WORK REQUEST
Render every line of the data exactly as written, and leave out the pictures.

:: SOURCE DATA ::

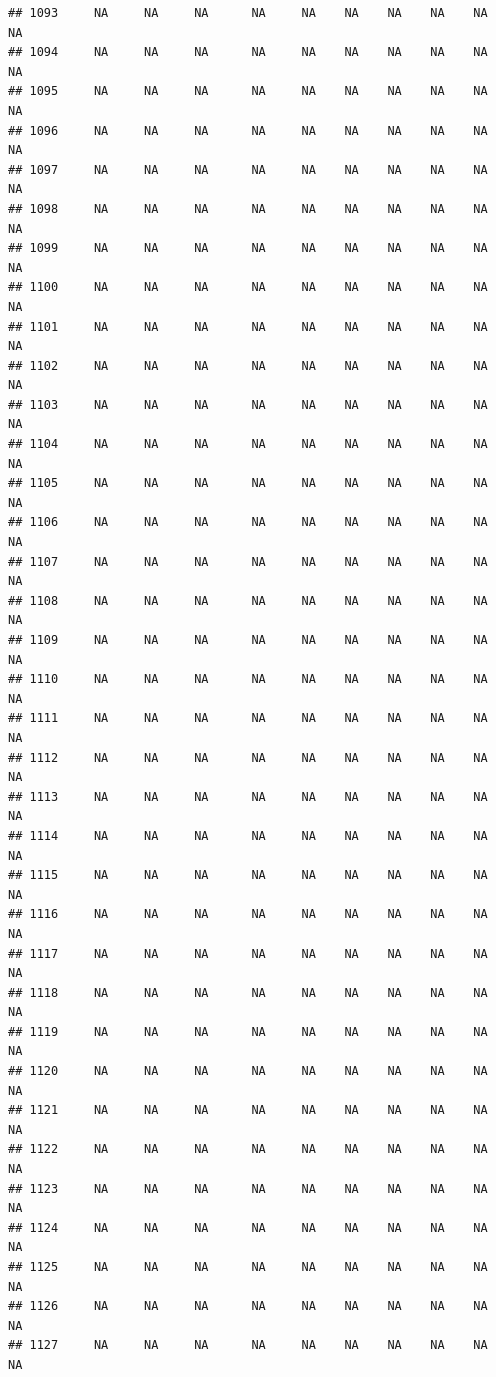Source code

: \documentclass{article}\usepackage{graphicx, color}
\makeatletter
\newenvironment{kframe}{%
 \def\at@end@of@kframe{}%
 \ifinner\ifhmode%
  \def\at@end@of@kframe{\end{minipage}}%
  \begin{minipage}{\columnwidth}%
 \fi\fi%
 \def\FrameCommand##1{\hskip\@totalleftmargin \hskip-\fboxsep
 \colorbox{shadecolor}{##1}\hskip-\fboxsep
     \hskip-\linewidth \hskip-\@totalleftmargin \hskip\columnwidth}%
 \MakeFramed {\advance\hsize-\width
   \@totalleftmargin\z@ \linewidth\hsize
   \@setminipage}}%
 {\par\unskip\endMakeFramed%
 \at@end@of@kframe}
\newenvironment{knitrout}{}{} %
\makeatother
\begin{document}
\begin{knitrout}
\begin{kframe}
\begin{verbatim}
## 1093     NA     NA     NA      NA     NA    NA    NA    NA    NA     NA
## 1094     NA     NA     NA      NA     NA    NA    NA    NA    NA     NA
## 1095     NA     NA     NA      NA     NA    NA    NA    NA    NA     NA
## 1096     NA     NA     NA      NA     NA    NA    NA    NA    NA     NA
## 1097     NA     NA     NA      NA     NA    NA    NA    NA    NA     NA
## 1098     NA     NA     NA      NA     NA    NA    NA    NA    NA     NA
## 1099     NA     NA     NA      NA     NA    NA    NA    NA    NA     NA
## 1100     NA     NA     NA      NA     NA    NA    NA    NA    NA     NA
## 1101     NA     NA     NA      NA     NA    NA    NA    NA    NA     NA
## 1102     NA     NA     NA      NA     NA    NA    NA    NA    NA     NA
## 1103     NA     NA     NA      NA     NA    NA    NA    NA    NA     NA
## 1104     NA     NA     NA      NA     NA    NA    NA    NA    NA     NA
## 1105     NA     NA     NA      NA     NA    NA    NA    NA    NA     NA
## 1106     NA     NA     NA      NA     NA    NA    NA    NA    NA     NA
## 1107     NA     NA     NA      NA     NA    NA    NA    NA    NA     NA
## 1108     NA     NA     NA      NA     NA    NA    NA    NA    NA     NA
## 1109     NA     NA     NA      NA     NA    NA    NA    NA    NA     NA
## 1110     NA     NA     NA      NA     NA    NA    NA    NA    NA     NA
## 1111     NA     NA     NA      NA     NA    NA    NA    NA    NA     NA
## 1112     NA     NA     NA      NA     NA    NA    NA    NA    NA     NA
## 1113     NA     NA     NA      NA     NA    NA    NA    NA    NA     NA
## 1114     NA     NA     NA      NA     NA    NA    NA    NA    NA     NA
## 1115     NA     NA     NA      NA     NA    NA    NA    NA    NA     NA
## 1116     NA     NA     NA      NA     NA    NA    NA    NA    NA     NA
## 1117     NA     NA     NA      NA     NA    NA    NA    NA    NA     NA
## 1118     NA     NA     NA      NA     NA    NA    NA    NA    NA     NA
## 1119     NA     NA     NA      NA     NA    NA    NA    NA    NA     NA
## 1120     NA     NA     NA      NA     NA    NA    NA    NA    NA     NA
## 1121     NA     NA     NA      NA     NA    NA    NA    NA    NA     NA
## 1122     NA     NA     NA      NA     NA    NA    NA    NA    NA     NA
## 1123     NA     NA     NA      NA     NA    NA    NA    NA    NA     NA
## 1124     NA     NA     NA      NA     NA    NA    NA    NA    NA     NA
## 1125     NA     NA     NA      NA     NA    NA    NA    NA    NA     NA
## 1126     NA     NA     NA      NA     NA    NA    NA    NA    NA     NA
## 1127     NA     NA     NA      NA     NA    NA    NA    NA    NA     NA

\end{verbatim}
\end{kframe}
\end{knitrout}
\end{document}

:::

EXERCISE OUTPUT
Source code

: \documentclass{article}\usepackage{graphicx, color}
\makeatletter
\newenvironment{kframe}{%
 \def\at@end@of@kframe{}%
 \ifinner\ifhmode%
  \def\at@end@of@kframe{\end{minipage}}%
  \begin{minipage}{\columnwidth}%
 \fi\fi%
 \def\FrameCommand##1{\hskip\@totalleftmargin \hskip-\fboxsep
 \colorbox{shadecolor}{##1}\hskip-\fboxsep
     \hskip-\linewidth \hskip-\@totalleftmargin \hskip\columnwidth}%
 \MakeFramed {\advance\hsize-\width
   \@totalleftmargin\z@ \linewidth\hsize
   \@setminipage}}%
 {\par\unskip\endMakeFramed%
 \at@end@of@kframe}
\newenvironment{knitrout}{}{} %
\makeatother
\begin{document}
\begin{knitrout}
\begin{kframe}
\begin{verbatim}
## 1093     NA     NA     NA      NA     NA    NA    NA    NA    NA     NA
## 1094     NA     NA     NA      NA     NA    NA    NA    NA    NA     NA
## 1095     NA     NA     NA      NA     NA    NA    NA    NA    NA     NA
## 1096     NA     NA     NA      NA     NA    NA    NA    NA    NA     NA
## 1097     NA     NA     NA      NA     NA    NA    NA    NA    NA     NA
## 1098     NA     NA     NA      NA     NA    NA    NA    NA    NA     NA
## 1099     NA     NA     NA      NA     NA    NA    NA    NA    NA     NA
## 1100     NA     NA     NA      NA     NA    NA    NA    NA    NA     NA
## 1101     NA     NA     NA      NA     NA    NA    NA    NA    NA     NA
## 1102     NA     NA     NA      NA     NA    NA    NA    NA    NA     NA
## 1103     NA     NA     NA      NA     NA    NA    NA    NA    NA     NA
## 1104     NA     NA     NA      NA     NA    NA    NA    NA    NA     NA
## 1105     NA     NA     NA      NA     NA    NA    NA    NA    NA     NA
## 1106     NA     NA     NA      NA     NA    NA    NA    NA    NA     NA
## 1107     NA     NA     NA      NA     NA    NA    NA    NA    NA     NA
## 1108     NA     NA     NA      NA     NA    NA    NA    NA    NA     NA
## 1109     NA     NA     NA      NA     NA    NA    NA    NA    NA     NA
## 1110     NA     NA     NA      NA     NA    NA    NA    NA    NA     NA
## 1111     NA     NA     NA      NA     NA    NA    NA    NA    NA     NA
## 1112     NA     NA     NA      NA     NA    NA    NA    NA    NA     NA
## 1113     NA     NA     NA      NA     NA    NA    NA    NA    NA     NA
## 1114     NA     NA     NA      NA     NA    NA    NA    NA    NA     NA
## 1115     NA     NA     NA      NA     NA    NA    NA    NA    NA     NA
## 1116     NA     NA     NA      NA     NA    NA    NA    NA    NA     NA
## 1117     NA     NA     NA      NA     NA    NA    NA    NA    NA     NA
## 1118     NA     NA     NA      NA     NA    NA    NA    NA    NA     NA
## 1119     NA     NA     NA      NA     NA    NA    NA    NA    NA     NA
## 1120     NA     NA     NA      NA     NA    NA    NA    NA    NA     NA
## 1121     NA     NA     NA      NA     NA    NA    NA    NA    NA     NA
## 1122     NA     NA     NA      NA     NA    NA    NA    NA    NA     NA
## 1123     NA     NA     NA      NA     NA    NA    NA    NA    NA     NA
## 1124     NA     NA     NA      NA     NA    NA    NA    NA    NA     NA
## 1125     NA     NA     NA      NA     NA    NA    NA    NA    NA     NA
## 1126     NA     NA     NA      NA     NA    NA    NA    NA    NA     NA
## 1127     NA     NA     NA      NA     NA    NA    NA    NA    NA     NA

\end{verbatim}
\end{kframe}
\end{knitrout}
\end{document}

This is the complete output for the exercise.